Prompt = For this exercise, output the entries below exactly from the line that holds "Whenever a creature" to the line that holds "Grande parte dos", both ends included. No pictures belong in the copy.

Data excerpts =
*-*-*
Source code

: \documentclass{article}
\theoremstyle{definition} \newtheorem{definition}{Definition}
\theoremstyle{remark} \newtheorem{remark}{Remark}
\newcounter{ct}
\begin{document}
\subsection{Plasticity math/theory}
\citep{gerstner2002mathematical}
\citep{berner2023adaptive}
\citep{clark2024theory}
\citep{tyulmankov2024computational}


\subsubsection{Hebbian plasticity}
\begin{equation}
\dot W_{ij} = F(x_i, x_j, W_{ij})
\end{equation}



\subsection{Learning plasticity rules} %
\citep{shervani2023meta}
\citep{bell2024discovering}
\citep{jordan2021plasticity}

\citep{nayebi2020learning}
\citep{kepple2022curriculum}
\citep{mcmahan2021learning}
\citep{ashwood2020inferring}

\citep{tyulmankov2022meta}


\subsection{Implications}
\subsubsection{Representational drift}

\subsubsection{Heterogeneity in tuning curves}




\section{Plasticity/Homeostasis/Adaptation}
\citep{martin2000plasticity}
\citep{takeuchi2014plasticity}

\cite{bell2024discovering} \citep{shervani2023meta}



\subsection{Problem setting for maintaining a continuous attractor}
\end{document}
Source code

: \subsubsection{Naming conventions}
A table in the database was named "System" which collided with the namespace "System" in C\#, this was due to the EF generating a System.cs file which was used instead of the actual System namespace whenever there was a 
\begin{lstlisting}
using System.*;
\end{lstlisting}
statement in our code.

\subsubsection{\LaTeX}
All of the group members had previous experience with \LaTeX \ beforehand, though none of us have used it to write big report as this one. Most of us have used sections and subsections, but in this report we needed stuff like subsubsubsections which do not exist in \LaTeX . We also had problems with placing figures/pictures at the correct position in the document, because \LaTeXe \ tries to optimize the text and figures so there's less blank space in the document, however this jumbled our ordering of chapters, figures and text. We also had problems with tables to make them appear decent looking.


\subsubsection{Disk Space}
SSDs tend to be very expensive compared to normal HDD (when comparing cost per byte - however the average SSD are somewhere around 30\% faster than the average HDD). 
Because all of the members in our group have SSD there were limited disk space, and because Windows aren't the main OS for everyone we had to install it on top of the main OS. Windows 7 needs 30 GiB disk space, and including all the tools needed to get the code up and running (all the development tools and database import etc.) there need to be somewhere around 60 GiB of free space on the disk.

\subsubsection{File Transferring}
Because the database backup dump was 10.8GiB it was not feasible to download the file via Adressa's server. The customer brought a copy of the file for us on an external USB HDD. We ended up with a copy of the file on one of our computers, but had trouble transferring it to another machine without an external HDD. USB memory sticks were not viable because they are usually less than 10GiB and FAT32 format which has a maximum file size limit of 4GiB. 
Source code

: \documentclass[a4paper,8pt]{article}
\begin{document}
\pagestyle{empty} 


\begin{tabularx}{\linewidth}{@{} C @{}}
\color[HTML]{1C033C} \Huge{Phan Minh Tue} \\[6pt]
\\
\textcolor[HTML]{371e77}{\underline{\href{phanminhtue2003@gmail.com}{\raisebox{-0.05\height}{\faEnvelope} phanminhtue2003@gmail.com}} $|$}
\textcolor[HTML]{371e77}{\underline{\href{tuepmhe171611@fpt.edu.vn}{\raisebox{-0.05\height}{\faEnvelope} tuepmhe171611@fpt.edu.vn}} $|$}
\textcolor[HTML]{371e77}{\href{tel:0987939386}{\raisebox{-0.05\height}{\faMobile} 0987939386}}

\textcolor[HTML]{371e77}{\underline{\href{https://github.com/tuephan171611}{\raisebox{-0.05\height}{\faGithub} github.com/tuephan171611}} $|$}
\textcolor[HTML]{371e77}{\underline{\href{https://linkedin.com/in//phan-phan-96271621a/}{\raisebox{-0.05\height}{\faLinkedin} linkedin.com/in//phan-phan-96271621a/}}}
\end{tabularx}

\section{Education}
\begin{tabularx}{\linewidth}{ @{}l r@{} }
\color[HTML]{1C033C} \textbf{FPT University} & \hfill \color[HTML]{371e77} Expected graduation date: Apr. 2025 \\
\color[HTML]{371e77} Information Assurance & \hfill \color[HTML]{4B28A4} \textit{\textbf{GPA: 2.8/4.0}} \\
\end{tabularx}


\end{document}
*-*-*
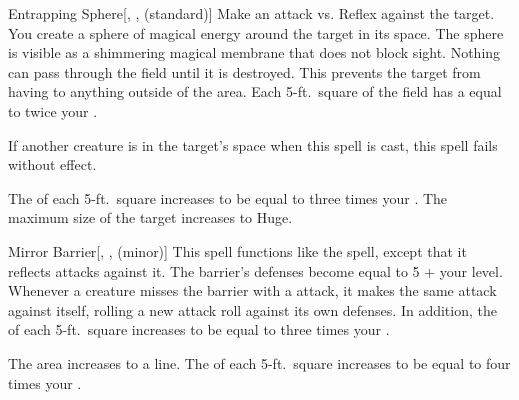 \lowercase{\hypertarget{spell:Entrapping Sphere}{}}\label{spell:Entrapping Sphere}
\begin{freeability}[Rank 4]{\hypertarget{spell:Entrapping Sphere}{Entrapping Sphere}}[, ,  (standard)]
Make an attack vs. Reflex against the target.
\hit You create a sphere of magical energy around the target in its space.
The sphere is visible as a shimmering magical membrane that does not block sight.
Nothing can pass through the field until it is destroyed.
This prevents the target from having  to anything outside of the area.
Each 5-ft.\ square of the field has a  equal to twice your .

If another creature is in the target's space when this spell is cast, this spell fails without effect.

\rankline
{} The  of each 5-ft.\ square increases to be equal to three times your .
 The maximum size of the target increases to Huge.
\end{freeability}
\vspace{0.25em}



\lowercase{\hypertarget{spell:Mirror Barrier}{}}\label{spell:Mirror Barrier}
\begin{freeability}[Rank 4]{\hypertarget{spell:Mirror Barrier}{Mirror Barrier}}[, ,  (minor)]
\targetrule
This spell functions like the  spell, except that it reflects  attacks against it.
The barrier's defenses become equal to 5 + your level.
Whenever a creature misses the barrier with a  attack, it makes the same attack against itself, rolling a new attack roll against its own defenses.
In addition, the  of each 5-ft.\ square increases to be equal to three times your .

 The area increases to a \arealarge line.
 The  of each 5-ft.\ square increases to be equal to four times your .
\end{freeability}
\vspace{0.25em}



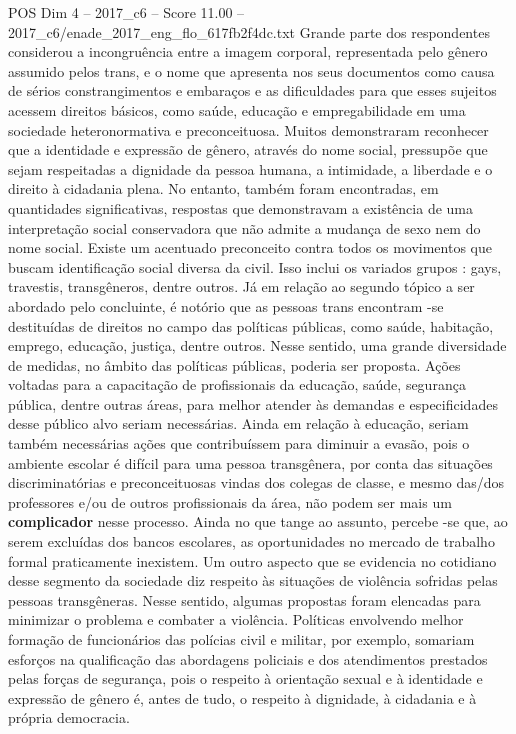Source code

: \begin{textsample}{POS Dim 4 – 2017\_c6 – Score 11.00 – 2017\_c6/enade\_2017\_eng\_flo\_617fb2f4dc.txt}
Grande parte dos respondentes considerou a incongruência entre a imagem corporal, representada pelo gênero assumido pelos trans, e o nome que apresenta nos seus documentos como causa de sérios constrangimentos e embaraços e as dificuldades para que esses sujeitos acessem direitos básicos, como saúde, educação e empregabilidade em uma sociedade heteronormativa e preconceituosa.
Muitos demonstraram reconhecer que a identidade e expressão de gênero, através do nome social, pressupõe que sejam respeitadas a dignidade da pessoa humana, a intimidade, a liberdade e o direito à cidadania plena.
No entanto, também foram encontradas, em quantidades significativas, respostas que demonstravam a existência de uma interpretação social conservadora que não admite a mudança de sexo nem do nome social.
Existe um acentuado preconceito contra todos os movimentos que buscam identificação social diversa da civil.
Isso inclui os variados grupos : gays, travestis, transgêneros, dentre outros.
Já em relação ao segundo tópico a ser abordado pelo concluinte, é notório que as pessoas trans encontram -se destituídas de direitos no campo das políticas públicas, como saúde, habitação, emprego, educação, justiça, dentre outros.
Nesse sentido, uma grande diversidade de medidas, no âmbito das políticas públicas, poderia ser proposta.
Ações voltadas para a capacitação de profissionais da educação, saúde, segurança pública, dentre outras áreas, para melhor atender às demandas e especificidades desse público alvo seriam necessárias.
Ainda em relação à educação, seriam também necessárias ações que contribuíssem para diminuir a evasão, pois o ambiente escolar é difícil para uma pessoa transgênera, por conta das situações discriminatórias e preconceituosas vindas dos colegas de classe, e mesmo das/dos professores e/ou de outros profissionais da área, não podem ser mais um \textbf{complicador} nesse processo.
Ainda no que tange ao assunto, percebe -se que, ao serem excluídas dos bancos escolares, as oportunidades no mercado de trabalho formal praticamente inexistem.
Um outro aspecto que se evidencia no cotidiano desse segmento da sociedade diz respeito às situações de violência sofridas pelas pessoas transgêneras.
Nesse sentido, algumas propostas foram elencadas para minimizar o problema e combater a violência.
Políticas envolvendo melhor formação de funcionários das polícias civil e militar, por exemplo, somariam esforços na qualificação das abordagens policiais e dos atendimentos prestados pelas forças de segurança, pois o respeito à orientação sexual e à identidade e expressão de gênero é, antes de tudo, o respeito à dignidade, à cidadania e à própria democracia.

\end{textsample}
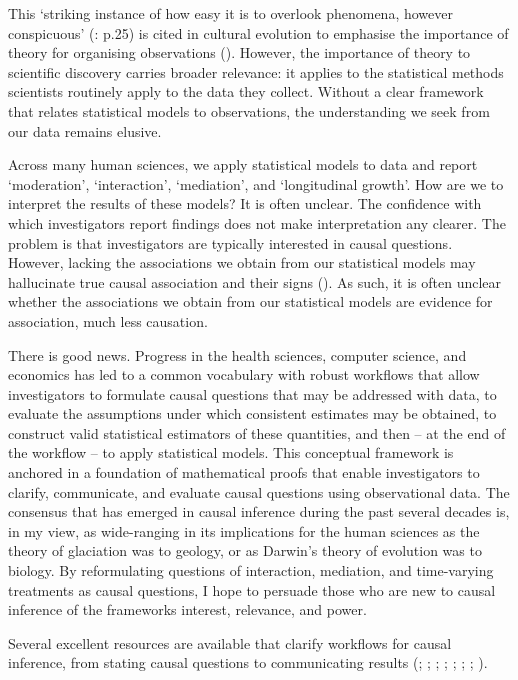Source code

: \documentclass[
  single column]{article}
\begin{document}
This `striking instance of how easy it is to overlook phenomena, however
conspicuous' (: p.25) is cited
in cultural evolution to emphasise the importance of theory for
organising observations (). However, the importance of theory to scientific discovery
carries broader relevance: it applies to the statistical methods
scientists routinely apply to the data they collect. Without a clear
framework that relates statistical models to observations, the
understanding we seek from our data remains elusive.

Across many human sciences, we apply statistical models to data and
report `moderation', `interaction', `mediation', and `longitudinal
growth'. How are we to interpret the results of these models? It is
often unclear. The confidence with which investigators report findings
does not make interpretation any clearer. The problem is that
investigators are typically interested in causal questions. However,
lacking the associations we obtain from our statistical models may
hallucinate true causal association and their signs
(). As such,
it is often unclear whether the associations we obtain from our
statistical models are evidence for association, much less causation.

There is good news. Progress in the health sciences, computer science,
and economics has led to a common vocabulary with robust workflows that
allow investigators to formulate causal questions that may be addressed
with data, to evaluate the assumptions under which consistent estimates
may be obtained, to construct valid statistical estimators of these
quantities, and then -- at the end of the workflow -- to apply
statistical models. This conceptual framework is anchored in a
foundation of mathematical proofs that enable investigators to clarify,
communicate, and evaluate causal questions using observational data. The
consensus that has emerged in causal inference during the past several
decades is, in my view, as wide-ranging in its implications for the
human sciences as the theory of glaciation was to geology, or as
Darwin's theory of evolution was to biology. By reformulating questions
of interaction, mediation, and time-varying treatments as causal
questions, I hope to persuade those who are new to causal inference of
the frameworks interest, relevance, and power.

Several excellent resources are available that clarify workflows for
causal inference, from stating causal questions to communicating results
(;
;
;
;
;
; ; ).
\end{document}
*-*-*
Written response =
Whenever a creature misses the barrier with a  attack, it makes the same attack against itself, rolling a new attack roll against its own defenses.
In addition, the  of each 5-ft.\ square increases to be equal to three times your .

 The area increases to a \arealarge line.
 The  of each 5-ft.\ square increases to be equal to four times your .
\end{freeability}
\vspace{0.25em}



Source code

: \begin{textsample}{POS Dim 4 – 2017\_c6 – Score 11.00 – 2017\_c6/enade\_2017\_eng\_flo\_617fb2f4dc.txt}
Grande parte dos respondentes considerou a incongruência entre a imagem corporal, representada pelo gênero assumido pelos trans, e o nome que apresenta nos seus documentos como causa de sérios constrangimentos e embaraços e as dificuldades para que esses sujeitos acessem direitos básicos, como saúde, educação e empregabilidade em uma sociedade heteronormativa e preconceituosa.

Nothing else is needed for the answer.